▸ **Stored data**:
********************

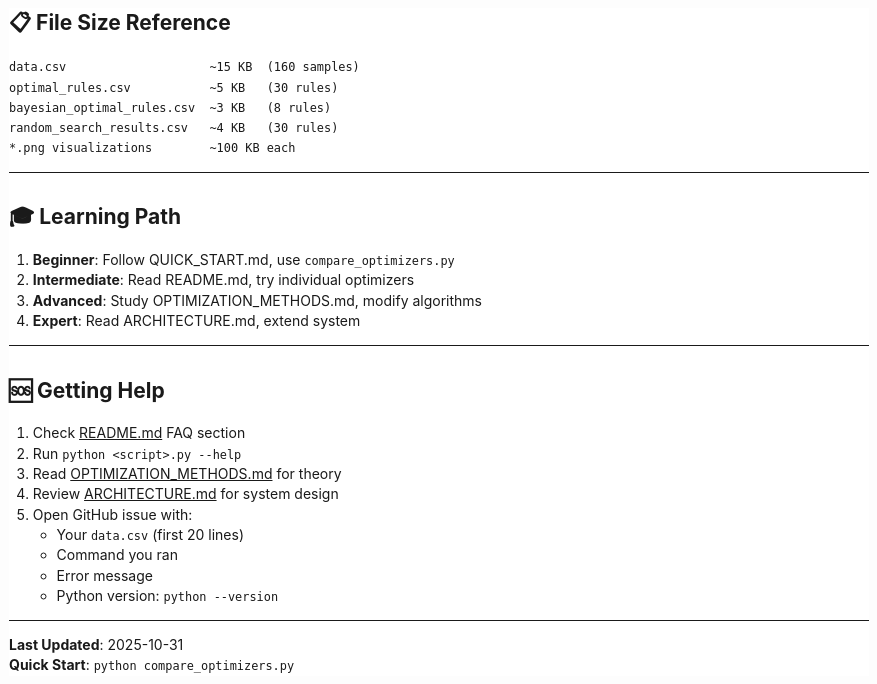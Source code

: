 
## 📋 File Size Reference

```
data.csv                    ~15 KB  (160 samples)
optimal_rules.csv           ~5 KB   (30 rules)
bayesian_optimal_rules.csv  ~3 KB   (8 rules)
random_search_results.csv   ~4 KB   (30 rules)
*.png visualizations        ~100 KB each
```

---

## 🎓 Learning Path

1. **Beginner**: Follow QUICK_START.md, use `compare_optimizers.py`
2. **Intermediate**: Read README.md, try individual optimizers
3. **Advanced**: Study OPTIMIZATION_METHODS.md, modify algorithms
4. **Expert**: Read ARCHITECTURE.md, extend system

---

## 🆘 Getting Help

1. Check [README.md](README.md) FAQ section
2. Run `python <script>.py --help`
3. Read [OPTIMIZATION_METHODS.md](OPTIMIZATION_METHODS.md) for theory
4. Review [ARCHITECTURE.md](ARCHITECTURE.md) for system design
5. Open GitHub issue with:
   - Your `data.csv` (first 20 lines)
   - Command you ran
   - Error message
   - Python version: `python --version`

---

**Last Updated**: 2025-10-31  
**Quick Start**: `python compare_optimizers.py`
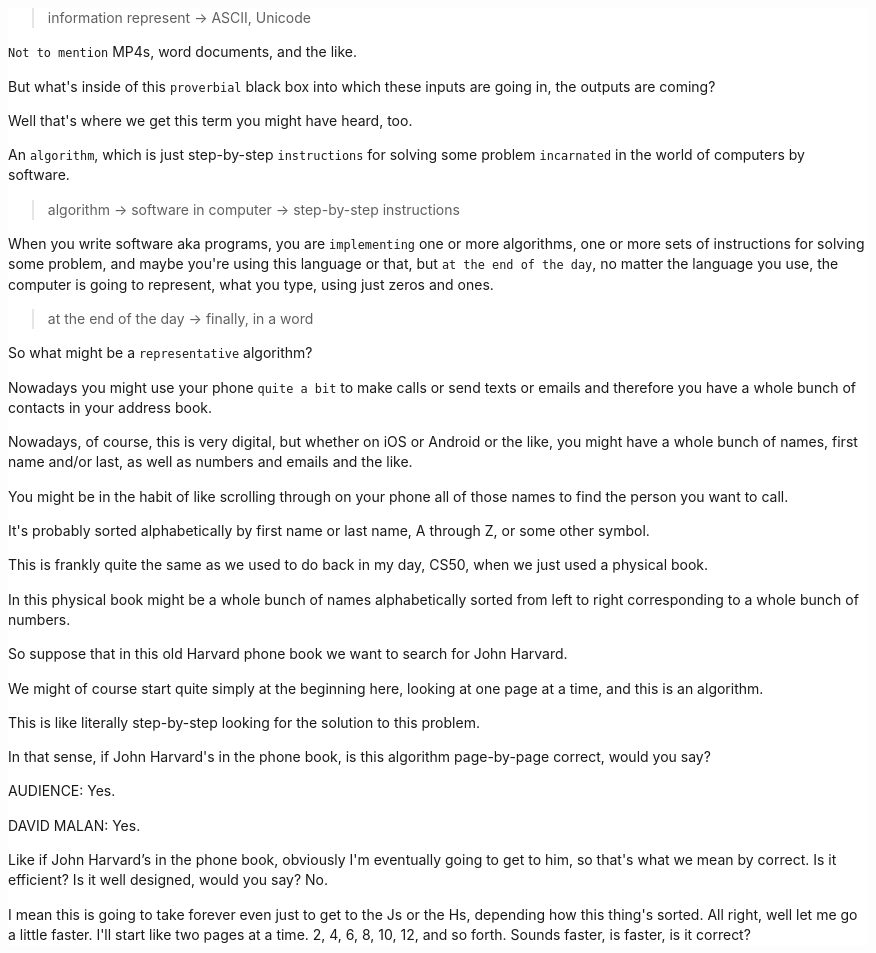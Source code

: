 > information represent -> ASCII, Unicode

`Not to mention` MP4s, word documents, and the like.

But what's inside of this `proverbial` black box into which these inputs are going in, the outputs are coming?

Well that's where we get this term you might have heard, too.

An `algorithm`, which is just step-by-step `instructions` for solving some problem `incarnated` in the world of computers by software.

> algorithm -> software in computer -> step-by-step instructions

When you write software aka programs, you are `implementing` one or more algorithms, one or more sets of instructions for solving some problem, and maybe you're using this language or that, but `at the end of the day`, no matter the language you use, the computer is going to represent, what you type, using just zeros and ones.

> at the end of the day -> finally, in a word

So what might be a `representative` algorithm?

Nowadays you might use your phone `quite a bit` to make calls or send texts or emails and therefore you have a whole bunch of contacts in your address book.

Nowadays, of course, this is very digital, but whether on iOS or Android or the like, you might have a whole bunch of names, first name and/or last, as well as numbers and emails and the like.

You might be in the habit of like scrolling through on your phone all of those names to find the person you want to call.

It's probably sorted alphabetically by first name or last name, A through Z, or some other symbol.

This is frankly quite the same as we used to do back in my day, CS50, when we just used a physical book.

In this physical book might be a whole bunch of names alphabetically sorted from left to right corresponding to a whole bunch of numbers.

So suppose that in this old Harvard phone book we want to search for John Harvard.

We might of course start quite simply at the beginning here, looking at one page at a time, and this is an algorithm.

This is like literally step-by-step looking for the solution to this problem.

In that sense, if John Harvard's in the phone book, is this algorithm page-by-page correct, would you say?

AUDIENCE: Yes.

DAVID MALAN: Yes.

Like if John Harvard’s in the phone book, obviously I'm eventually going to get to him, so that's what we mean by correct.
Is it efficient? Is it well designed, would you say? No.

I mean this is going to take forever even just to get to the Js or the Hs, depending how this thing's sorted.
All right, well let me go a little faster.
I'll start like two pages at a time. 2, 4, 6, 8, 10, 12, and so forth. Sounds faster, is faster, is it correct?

********************

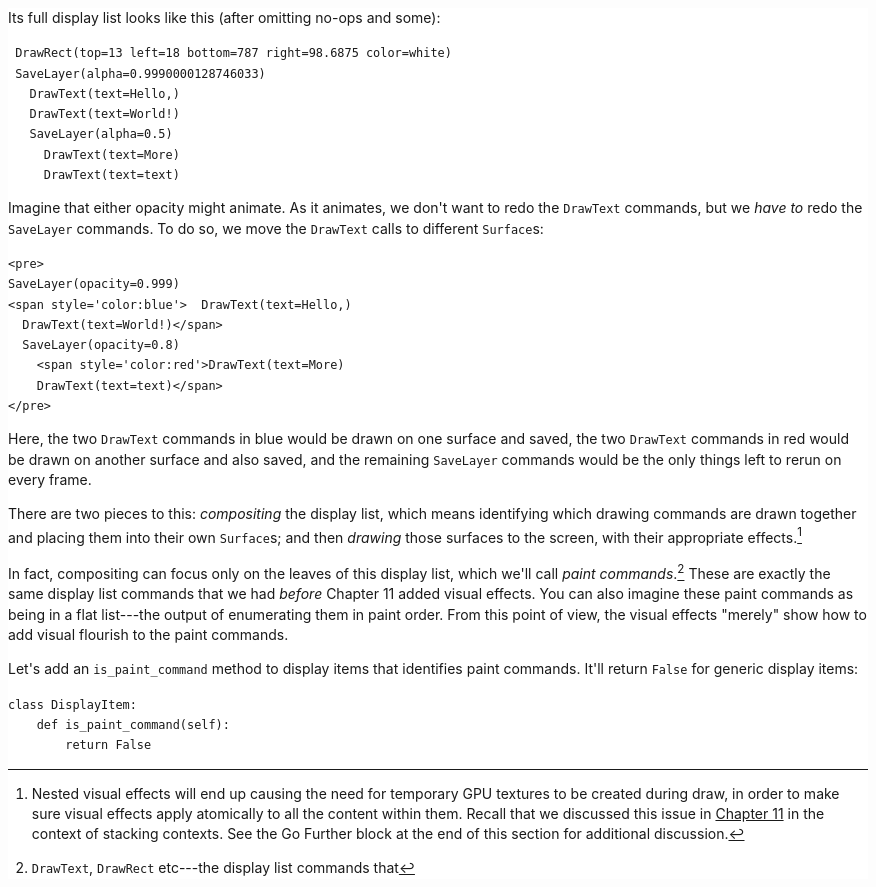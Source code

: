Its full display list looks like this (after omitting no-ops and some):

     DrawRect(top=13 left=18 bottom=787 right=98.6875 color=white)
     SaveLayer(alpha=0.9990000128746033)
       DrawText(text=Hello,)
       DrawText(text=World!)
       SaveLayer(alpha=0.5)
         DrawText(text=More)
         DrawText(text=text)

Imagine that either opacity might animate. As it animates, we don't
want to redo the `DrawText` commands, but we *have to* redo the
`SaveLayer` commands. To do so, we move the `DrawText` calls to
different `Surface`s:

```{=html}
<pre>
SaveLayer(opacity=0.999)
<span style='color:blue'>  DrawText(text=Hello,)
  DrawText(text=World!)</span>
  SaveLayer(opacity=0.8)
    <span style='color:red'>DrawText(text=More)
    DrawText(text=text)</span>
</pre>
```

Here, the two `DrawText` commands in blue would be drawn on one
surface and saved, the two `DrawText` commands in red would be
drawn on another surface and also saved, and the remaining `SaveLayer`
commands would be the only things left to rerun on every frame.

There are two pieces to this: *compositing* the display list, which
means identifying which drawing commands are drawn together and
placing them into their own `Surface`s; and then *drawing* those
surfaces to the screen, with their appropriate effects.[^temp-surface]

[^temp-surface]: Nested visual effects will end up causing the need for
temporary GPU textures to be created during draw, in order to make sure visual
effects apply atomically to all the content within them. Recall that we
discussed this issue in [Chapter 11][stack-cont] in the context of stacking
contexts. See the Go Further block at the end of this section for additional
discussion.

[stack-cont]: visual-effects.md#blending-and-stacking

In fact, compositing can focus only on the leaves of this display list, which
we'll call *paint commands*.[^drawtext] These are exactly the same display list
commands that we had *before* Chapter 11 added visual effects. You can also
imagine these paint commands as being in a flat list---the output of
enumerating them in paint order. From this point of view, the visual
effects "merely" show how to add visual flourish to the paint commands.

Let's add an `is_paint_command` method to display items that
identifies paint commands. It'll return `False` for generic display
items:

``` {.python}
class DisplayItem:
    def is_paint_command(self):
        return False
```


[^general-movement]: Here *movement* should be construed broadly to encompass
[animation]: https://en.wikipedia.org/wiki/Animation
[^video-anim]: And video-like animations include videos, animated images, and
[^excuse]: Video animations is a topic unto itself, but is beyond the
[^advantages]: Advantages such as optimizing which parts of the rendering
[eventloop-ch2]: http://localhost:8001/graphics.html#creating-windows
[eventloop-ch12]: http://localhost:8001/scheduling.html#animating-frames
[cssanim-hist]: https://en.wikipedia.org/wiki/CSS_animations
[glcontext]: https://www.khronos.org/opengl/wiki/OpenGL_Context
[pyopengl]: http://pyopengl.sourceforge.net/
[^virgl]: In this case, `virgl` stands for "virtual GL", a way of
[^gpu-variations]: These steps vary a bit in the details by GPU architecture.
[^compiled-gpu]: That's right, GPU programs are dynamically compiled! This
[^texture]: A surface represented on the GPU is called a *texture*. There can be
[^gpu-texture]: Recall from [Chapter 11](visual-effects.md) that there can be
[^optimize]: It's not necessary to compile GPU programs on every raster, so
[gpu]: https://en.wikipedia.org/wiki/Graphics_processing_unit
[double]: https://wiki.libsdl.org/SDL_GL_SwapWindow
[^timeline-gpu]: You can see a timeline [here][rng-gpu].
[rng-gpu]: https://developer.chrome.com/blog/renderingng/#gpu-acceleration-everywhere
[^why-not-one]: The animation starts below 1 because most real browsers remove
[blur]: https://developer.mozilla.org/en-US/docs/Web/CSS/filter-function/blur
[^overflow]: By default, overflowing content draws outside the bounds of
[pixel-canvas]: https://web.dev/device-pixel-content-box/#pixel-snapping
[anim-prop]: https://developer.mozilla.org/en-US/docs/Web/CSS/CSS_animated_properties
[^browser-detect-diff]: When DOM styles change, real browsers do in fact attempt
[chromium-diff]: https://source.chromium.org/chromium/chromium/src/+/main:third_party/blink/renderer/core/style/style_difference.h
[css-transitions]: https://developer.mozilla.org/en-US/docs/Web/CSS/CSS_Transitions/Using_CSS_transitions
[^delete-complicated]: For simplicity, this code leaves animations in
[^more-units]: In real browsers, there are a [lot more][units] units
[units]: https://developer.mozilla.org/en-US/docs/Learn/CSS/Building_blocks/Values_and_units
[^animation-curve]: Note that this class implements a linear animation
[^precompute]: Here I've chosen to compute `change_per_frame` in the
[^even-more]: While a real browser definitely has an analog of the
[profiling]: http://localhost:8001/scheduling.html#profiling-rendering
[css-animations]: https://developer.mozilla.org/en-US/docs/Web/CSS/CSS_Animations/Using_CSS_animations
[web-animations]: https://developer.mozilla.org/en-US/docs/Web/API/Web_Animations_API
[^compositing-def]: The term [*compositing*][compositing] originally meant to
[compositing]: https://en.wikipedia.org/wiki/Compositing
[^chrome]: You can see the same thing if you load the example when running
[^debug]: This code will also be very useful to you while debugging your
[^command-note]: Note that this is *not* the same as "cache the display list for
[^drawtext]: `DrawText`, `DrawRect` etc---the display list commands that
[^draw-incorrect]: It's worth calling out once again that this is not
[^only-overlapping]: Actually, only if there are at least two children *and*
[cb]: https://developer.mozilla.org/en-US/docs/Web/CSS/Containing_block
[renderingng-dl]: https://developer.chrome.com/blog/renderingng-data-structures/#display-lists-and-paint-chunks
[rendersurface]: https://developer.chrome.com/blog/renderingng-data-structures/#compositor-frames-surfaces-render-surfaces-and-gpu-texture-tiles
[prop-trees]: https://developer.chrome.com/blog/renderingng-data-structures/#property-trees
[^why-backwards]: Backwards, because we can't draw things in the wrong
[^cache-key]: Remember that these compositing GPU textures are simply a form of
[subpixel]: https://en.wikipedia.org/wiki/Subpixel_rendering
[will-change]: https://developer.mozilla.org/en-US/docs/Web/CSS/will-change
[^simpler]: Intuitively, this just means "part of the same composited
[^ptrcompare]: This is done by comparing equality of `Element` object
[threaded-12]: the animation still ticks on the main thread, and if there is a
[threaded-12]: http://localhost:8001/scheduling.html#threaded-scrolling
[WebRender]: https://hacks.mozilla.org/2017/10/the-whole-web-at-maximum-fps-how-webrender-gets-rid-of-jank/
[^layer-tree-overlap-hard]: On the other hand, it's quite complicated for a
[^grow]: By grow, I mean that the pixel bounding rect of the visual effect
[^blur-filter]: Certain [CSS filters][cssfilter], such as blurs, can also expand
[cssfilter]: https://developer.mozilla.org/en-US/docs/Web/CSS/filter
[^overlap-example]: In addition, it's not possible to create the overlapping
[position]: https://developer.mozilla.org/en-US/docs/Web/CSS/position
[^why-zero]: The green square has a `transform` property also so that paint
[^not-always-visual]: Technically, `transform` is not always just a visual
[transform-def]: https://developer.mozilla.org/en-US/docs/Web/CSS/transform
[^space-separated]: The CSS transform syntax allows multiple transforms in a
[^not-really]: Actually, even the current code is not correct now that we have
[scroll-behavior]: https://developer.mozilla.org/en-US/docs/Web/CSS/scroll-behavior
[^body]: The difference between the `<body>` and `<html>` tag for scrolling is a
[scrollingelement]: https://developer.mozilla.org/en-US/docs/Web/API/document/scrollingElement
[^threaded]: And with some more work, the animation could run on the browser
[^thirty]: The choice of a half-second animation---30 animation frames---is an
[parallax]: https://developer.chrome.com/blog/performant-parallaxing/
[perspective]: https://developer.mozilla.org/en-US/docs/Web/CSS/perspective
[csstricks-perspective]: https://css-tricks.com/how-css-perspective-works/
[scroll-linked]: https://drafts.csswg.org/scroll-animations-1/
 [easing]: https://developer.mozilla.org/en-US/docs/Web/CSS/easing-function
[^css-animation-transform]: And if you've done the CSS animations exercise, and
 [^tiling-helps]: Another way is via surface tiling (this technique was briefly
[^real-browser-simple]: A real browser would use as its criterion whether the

********************

▸ **Try it**: Looking at the records above, state the number of lines where the word "transform" occurs, and write nothing beyond it.

▸ **Result of this exercise**: 5